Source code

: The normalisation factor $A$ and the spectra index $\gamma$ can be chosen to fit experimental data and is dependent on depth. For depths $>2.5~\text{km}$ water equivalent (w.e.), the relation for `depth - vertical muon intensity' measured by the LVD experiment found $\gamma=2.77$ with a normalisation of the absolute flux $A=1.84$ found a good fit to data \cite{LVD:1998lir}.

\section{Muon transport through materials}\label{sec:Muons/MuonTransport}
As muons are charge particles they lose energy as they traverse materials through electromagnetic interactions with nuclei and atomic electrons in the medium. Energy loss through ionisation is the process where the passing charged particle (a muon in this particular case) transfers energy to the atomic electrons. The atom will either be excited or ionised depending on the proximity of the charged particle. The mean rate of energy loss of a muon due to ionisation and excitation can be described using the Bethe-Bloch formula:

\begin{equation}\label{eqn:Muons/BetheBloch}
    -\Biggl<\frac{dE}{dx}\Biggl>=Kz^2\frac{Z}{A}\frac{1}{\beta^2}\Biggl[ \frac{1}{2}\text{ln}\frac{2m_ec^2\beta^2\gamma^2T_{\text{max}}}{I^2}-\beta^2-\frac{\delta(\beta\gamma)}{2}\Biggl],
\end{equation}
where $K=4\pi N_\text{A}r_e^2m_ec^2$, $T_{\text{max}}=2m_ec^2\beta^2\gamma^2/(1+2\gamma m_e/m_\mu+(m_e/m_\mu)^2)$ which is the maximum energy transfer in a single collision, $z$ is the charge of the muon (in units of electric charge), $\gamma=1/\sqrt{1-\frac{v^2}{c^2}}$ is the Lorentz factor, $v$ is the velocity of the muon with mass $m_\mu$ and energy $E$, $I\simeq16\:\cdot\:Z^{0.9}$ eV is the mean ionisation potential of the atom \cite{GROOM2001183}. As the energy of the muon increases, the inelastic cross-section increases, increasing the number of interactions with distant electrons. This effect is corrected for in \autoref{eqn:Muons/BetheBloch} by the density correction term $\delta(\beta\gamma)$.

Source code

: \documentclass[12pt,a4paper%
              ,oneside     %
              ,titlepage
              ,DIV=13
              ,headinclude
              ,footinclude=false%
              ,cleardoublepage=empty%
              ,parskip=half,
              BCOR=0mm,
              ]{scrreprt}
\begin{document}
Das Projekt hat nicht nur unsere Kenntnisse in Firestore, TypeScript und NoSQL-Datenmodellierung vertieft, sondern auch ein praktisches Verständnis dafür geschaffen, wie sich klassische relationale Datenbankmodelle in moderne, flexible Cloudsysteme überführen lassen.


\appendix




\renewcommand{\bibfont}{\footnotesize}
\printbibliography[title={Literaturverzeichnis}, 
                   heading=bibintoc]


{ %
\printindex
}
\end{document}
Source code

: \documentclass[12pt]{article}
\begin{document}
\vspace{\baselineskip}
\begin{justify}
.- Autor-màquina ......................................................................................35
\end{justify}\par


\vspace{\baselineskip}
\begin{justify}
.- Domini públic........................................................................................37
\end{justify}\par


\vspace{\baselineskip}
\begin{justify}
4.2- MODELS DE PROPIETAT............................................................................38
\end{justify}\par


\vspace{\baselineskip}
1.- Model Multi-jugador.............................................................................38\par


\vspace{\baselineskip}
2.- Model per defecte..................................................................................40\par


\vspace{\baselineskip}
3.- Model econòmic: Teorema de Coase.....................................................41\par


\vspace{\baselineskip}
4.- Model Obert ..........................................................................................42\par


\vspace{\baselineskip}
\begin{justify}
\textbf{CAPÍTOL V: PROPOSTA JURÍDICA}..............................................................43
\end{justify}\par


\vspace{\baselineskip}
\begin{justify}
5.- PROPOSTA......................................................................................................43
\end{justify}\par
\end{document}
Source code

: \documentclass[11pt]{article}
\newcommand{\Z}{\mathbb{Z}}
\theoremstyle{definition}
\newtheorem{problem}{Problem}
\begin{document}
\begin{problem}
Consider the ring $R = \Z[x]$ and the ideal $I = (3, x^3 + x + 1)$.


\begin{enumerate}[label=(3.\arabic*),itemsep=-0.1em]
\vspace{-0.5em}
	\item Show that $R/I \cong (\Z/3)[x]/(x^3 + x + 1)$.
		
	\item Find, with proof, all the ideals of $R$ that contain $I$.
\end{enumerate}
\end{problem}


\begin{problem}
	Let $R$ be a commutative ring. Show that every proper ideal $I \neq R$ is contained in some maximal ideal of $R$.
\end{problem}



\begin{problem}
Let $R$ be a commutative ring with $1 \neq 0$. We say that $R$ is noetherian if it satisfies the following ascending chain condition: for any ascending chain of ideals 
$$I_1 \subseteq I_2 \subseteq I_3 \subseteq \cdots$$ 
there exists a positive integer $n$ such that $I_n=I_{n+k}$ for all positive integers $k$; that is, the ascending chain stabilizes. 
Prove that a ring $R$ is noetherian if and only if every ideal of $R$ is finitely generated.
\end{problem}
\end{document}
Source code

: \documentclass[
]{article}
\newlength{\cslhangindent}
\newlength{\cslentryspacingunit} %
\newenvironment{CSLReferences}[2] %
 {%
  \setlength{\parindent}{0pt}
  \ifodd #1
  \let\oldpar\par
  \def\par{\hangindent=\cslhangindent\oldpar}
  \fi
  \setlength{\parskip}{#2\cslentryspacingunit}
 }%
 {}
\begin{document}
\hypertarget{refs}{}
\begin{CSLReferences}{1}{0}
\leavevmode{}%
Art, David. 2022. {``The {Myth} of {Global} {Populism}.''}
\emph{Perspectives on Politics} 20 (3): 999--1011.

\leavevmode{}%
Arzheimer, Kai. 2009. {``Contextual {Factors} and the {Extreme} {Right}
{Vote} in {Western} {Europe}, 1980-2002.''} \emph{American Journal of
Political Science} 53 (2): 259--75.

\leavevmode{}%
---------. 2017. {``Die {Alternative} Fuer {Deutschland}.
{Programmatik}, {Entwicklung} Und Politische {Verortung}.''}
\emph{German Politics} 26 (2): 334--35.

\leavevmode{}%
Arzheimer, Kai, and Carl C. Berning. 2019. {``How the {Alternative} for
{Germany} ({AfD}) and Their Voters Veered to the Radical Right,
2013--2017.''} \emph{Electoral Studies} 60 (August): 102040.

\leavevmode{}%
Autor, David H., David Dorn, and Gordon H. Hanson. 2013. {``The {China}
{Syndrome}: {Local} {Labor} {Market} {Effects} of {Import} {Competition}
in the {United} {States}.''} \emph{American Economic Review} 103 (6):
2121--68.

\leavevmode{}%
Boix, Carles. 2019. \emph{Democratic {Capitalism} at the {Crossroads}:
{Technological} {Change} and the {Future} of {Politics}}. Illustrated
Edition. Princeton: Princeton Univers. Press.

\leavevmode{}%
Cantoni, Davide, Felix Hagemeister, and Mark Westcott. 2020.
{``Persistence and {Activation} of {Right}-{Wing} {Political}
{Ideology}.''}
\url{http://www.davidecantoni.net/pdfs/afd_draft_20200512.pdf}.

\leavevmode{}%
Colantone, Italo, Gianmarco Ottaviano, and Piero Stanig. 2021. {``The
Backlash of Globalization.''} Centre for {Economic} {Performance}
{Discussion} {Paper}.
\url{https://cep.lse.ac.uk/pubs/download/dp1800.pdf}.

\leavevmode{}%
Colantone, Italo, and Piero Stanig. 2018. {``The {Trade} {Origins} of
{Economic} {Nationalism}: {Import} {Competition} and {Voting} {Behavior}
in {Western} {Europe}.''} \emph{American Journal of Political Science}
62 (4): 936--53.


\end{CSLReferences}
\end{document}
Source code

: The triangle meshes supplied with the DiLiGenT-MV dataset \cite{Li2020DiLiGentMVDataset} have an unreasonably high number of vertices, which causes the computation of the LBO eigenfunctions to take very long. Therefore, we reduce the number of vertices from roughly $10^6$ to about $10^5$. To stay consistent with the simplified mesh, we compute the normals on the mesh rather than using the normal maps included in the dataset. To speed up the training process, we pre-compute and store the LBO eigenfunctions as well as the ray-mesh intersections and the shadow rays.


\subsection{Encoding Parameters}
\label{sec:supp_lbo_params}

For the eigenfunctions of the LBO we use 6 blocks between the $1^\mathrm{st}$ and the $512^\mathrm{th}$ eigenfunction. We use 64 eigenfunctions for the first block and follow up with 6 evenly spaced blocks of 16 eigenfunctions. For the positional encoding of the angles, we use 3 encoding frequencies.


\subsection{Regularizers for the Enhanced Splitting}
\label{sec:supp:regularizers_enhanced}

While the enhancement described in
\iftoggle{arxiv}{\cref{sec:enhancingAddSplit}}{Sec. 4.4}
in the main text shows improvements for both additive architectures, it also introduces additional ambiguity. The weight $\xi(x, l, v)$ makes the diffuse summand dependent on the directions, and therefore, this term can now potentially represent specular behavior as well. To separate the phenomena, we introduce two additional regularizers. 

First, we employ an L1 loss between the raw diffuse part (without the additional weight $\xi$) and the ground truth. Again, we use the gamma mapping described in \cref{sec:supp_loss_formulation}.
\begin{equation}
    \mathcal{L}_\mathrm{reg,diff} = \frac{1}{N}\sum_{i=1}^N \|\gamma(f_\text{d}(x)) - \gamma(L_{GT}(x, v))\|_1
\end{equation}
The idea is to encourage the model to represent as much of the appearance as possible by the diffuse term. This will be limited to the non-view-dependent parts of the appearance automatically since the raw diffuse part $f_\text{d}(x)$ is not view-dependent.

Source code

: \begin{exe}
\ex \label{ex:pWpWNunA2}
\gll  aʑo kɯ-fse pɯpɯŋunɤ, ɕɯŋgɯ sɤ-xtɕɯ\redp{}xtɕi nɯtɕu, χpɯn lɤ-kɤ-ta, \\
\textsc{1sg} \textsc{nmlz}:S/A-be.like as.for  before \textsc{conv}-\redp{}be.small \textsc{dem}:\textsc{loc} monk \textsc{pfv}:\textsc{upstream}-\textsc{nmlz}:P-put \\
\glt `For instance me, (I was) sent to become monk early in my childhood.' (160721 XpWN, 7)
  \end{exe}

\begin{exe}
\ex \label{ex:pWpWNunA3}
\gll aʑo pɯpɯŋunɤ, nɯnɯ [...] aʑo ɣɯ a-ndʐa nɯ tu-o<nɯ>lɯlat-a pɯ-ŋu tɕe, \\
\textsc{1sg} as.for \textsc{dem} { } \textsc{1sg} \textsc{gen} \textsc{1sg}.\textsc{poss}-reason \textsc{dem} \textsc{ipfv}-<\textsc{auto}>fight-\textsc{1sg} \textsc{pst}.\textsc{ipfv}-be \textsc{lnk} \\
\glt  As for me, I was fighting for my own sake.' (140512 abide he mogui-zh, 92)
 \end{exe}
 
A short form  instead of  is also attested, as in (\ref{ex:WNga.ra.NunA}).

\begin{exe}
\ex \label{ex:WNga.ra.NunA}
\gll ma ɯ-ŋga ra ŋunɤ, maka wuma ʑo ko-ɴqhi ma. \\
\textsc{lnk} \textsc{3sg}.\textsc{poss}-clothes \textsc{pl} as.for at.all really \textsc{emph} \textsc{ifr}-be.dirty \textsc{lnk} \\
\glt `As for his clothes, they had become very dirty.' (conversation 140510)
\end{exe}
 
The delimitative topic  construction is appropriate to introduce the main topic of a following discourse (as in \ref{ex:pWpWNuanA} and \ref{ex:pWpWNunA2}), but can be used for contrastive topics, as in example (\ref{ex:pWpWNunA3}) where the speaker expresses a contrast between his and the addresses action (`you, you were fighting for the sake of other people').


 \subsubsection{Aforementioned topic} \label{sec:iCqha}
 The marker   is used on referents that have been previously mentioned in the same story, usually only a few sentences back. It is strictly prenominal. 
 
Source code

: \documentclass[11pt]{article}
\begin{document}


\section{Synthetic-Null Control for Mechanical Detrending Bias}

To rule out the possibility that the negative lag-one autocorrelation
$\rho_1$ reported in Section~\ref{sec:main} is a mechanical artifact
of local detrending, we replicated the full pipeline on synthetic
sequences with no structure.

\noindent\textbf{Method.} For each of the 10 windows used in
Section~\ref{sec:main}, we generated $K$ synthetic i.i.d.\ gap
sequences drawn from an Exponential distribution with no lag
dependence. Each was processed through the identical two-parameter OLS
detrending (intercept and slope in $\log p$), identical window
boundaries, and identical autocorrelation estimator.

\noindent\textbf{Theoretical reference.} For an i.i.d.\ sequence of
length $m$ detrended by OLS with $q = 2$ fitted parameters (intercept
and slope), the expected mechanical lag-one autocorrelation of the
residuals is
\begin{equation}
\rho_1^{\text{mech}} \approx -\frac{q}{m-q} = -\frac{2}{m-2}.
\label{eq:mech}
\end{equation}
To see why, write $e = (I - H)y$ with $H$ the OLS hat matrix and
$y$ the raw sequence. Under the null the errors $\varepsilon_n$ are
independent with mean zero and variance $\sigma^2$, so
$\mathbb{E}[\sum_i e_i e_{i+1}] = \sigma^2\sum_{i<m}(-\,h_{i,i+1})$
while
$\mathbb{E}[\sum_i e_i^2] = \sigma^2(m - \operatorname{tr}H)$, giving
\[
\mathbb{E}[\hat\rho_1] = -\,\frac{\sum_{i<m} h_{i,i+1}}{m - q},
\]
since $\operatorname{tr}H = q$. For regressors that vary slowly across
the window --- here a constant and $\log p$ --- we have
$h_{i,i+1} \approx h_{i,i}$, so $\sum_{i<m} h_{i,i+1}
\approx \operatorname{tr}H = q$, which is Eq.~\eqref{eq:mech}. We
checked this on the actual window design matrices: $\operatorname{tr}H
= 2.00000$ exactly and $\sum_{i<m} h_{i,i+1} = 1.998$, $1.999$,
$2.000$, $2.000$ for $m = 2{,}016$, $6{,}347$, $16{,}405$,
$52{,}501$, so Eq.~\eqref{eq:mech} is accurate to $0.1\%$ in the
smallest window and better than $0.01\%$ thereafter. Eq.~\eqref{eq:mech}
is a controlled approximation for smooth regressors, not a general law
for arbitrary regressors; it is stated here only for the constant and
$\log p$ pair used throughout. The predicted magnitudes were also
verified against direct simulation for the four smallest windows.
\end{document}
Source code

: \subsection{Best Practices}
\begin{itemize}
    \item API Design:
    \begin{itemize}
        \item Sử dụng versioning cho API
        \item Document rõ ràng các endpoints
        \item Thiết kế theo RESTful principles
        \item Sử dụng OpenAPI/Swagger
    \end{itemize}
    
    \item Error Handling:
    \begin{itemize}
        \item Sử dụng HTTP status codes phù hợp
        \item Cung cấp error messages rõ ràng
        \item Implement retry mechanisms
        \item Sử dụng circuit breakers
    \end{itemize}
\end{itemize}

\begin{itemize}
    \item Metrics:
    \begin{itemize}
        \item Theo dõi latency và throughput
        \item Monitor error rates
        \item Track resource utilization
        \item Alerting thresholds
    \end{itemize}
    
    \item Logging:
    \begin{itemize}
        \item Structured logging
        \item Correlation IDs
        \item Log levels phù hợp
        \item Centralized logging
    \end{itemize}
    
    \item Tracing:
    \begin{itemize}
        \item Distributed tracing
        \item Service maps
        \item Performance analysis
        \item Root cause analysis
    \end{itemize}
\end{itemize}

Your goal: Tell how many lines of the data above include the string "every", with no other text in the answer.

Response to the exercise: 2